◆ The task
Each line of the listing that contains "xreffont" should be found and copied.

◆ Source material
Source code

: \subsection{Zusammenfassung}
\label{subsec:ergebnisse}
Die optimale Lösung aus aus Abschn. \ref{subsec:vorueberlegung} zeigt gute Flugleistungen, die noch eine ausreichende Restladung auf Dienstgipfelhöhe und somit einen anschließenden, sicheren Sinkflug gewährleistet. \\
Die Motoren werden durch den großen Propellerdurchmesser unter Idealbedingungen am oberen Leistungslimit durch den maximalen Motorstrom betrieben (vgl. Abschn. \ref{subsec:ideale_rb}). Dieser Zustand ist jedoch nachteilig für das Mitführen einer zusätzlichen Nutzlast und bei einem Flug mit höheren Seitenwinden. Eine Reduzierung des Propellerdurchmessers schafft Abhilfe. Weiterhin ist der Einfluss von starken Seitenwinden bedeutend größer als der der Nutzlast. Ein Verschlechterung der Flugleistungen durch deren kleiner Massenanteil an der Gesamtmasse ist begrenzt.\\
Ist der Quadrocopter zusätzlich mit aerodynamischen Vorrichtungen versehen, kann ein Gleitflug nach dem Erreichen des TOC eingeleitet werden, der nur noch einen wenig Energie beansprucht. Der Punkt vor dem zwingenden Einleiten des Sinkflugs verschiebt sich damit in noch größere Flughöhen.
* * *
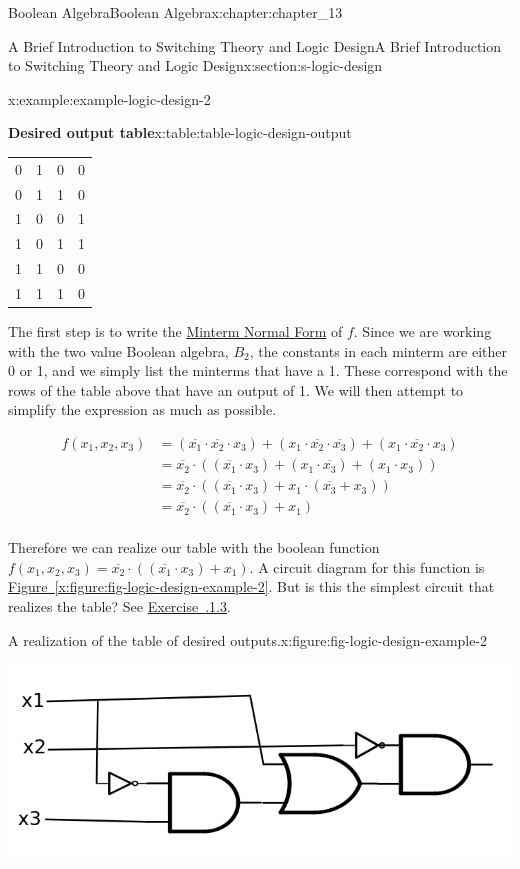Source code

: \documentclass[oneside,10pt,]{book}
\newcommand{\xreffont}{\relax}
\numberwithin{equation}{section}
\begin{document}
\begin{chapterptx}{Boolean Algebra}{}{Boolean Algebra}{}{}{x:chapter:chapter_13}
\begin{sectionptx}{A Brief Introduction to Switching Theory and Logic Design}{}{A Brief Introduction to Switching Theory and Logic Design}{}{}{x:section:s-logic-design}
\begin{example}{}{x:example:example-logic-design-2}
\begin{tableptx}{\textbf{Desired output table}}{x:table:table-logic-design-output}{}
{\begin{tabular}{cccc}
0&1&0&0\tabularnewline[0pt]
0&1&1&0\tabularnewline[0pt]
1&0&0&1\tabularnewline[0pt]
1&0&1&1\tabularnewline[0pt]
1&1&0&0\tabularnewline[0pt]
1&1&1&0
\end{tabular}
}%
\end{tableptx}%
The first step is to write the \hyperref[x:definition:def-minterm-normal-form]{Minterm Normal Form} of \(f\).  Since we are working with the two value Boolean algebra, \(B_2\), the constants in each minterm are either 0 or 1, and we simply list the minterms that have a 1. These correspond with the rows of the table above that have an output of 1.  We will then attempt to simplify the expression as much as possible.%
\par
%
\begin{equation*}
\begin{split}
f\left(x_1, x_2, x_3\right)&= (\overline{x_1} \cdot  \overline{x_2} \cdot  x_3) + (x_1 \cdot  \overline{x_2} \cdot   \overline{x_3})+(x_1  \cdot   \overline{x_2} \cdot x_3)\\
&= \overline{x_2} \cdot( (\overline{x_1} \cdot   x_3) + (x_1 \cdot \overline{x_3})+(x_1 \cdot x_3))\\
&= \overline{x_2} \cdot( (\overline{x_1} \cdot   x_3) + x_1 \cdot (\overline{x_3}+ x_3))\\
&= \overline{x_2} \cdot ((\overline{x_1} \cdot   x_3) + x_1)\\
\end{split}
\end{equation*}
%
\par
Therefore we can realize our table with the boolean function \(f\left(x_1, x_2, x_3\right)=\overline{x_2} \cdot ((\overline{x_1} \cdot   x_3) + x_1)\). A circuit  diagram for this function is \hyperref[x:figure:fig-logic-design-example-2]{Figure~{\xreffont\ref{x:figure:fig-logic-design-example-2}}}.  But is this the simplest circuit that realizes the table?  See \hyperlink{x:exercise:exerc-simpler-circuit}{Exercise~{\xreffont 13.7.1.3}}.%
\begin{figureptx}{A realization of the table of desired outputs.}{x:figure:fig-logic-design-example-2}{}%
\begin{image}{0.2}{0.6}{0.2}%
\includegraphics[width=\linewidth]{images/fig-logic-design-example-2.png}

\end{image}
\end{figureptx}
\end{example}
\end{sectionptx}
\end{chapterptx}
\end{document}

◆ Your solution
\newcommand{\xreffont}{\relax}
Therefore we can realize our table with the boolean function \(f\left(x_1, x_2, x_3\right)=\overline{x_2} \cdot ((\overline{x_1} \cdot   x_3) + x_1)\). A circuit  diagram for this function is \hyperref[x:figure:fig-logic-design-example-2]{Figure~{\xreffont\ref{x:figure:fig-logic-design-example-2}}}.  But is this the simplest circuit that realizes the table?  See \hyperlink{x:exercise:exerc-simpler-circuit}{Exercise~{\xreffont 13.7.1.3}}.%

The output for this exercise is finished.